Google

Na czym Microsoft zarabia kokosy? Na Androidzie...

Maciej Sikorski
Na czym Microsoft zarabia kokosy? Na Androidzie...
Reklama

Niedawno pisałem o znaczeniu Motoroli w biznesie Google i wspominałem wówczas o sporze patentowym, jaki Motorola prowadzi z Microsoftem. Pozwy oddział...

Niedawno pisałem o znaczeniu Motoroli w biznesie Google i wspominałem wówczas o sporze patentowym, jaki Motorola prowadzi z Microsoftem. Pozwy oddziału Google przeciw korporacji z Redmond to oczywiści jedna strona medalu.

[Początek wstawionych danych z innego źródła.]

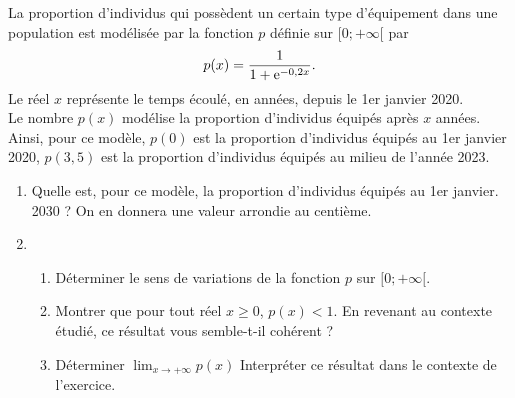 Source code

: \documentclass[11pt,fleqn, openany]{book} %
\begin{document}
\begin{exercise}[topic=lim24, subtitle={(Antilles - Guyane 2019)}]
La proportion d'individus qui possèdent un certain type d'équipement dans une 
population est modélisée par la fonction $p$ définie sur $[0;+\infty[$ par
\[p(x)=\dfrac{1}{1+\mathrm{e}^{-0,2x}}.\]
Le réel $x$ représente le temps écoulé, en années, depuis le 1er janvier 2020.\\
Le nombre $p(x)$ modélise la proportion d'individus équipés après $x$ années.\\
Ainsi, pour ce modèle, $p(0)$ est la proportion d'individus équipés au 1er janvier 2020, $p(3,5)$ est la proportion d'individus équipés au milieu de l'année 2023.
\vskip10pt
\begin{enumerate}
\item Quelle est, pour ce modèle, la proportion d'individus équipés au 1er janvier.
2030 ? On en donnera une valeur arrondie au centième.
\item \begin{enumerate}
\item Déterminer le sens de variations de la fonction $p$ sur $[0;+\infty[$.
\item Montrer que pour tout réel $x\geqslant 0$, $p(x) <1$. En revenant au contexte étudié, ce résultat vous semble-t-il cohérent ?
\item  Déterminer $\displaystyle\lim_{x \to + \infty}p(x)$ Interpréter ce résultat dans le contexte de l'exercice.
\end{enumerate}
\end{enumerate}
\newpage
\end{exercise}
\end{document}
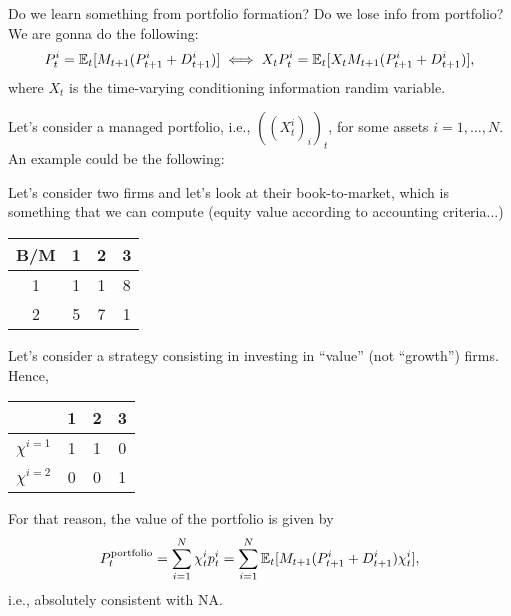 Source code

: Do we learn something from portfolio formation? Do we lose info from portfolio? We are gonna do the following:
$$
	\begin{aligned}
	 P_t^i = \mathbb{E}_t[M_{t+1}(P_{t+1}^i + D_{t+1}^i)]\iff X_t P_t^i = \mathbb{E}_t[X_t M_{t+1}(P_{t+1}^i + D_{t+1}^i)],
	\end{aligned}
$$
where $X_t$ is the time-varying conditioning information randim variable.

Let's consider a managed portfolio, i.e., $((X_t^i)_i)_t$, for some assets $i=1,\ldots, N$. An example could be the following:

Let's consider two firms and let's look at their book-to-market, which is something that we can compute (equity value according to accounting criteria...)
\begin{table}[h!]
	\centering
	\begin{tabular}{c||ccc}\hline
		B/M & 1 & 2 & 3\\\hline\hline
		1 & 1 & 1 & 8\\\hline
		2 & 5 & 7 & 1\\\hline
	\end{tabular}
\end{table}
Let's consider a strategy consisting in investing in ``value'' (not ``growth'') firms. Hence, 
\begin{table}[h!]
	\centering
	\begin{tabular}{c||ccc}\hline
		 &1 & 2 & 3\\\hline\hline
		$\chi^{i=1}$ & 1 & 1 & 0\\\hline
		$\chi^{i=2}$ &0 & 0 & 1\\\hline
	\end{tabular}
\end{table}
For that reason, the value of the portfolio is given by
$$
	P_t^{\text{portfolio}} = \sum_{i=1}^N\chi_t^i p_t^i = \sum_{i=1}^N \mathbb{E}_t[M_{t+1}(P_{t+1}^i + D_{t+1}^i)\chi_t^i],
$$
i.e., absolutely consistent with NA.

Cały mechanizm działa również w drugą stronę i to największy na świecie producent oprogramowania domaga się od Motoroli pieniędzy. Mogłoby się wydawać, że sumy uzyskiwane z "opodatkowania" konkurencji nie są dla Microsoftu wielkim zastrzykiem gotówki, ale prawda wygląda zupełnie inaczej. Za kilka lat może to być jeden z filarów biznesu MS.

Reklama

Nie jest tajemnicą, iż Microsoft zarabia na Androidzie. Od kilku lat "skłania" on producentów sprzętu, wykorzystujących system z zielonym robotem, do uiszczania opłat licencyjnych na rzecz Microsoftu i uzyskuje na tym polu całkiem niezłe efekty. Do swoich racji przekonał już pokaźny pakiet firm, wśród których wymienić można Samsunga, LG, HTC, Sony, Foxconn, Acera, ZTE i wielu innych graczy z sektora nowych technologii. Do grona "niepokornych" należy wspomniana Motorola, ale prędzej czy później także i oni mogą zacząć się dokładać do skarbonki giganta z Redmond. Skarbonki, która z każdym kwartałem robi coraz większe wrażenie.

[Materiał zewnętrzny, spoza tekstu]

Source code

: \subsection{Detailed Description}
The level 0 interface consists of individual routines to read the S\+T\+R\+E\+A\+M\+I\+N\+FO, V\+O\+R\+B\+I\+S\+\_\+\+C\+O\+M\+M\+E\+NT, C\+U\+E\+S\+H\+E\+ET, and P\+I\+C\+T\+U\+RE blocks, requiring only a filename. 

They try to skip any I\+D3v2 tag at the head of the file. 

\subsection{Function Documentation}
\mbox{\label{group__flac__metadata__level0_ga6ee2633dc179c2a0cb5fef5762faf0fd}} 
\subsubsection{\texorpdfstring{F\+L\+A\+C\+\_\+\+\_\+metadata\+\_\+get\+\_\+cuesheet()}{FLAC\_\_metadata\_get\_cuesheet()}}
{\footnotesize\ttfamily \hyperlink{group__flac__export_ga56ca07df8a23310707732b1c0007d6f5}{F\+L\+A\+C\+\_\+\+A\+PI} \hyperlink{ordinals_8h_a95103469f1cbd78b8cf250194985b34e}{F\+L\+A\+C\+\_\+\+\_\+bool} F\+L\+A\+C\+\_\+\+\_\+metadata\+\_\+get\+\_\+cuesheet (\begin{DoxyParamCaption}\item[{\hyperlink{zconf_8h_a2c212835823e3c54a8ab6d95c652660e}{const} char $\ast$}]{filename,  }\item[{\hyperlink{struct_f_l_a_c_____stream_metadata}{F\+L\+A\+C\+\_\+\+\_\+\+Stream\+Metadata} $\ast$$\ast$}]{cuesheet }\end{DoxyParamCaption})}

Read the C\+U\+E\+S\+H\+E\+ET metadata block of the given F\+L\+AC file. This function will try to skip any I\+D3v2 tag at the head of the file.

Microsoft przekonuje, że 80% smartfonów z Androidem sprzedawanych na terenie USA oraz większość tych urządzeń dostarczanych na rynek globalny obejmuje licencjonowanie technologii giganta z Redmond. Jeżeli wspomni się przy tym, że każdego dnia na świecie uruchamianych jest 1,5 mln urządzeń z zielonym robotem na pokładzie, to stanie się jasne, że producent oprogramowania czerpie zyski ze sporej liczby produktów. Dane są jednak niepełne – przecież z każdego smartfonu czy tabletu może uzyskiwać kilka centów. Wyniki nadal będą całkiem niezłe, ale nie imponujące. Jeżeli jednak założymy, iż za każdy sprzedany produkt z Androidem firma dostaje 1 dolara, to robi się już pokaźna suma. Wedle szacunków może to być 430 mln dolarów rocznie (tak przynajmniej będzie to wyglądało w tym roku).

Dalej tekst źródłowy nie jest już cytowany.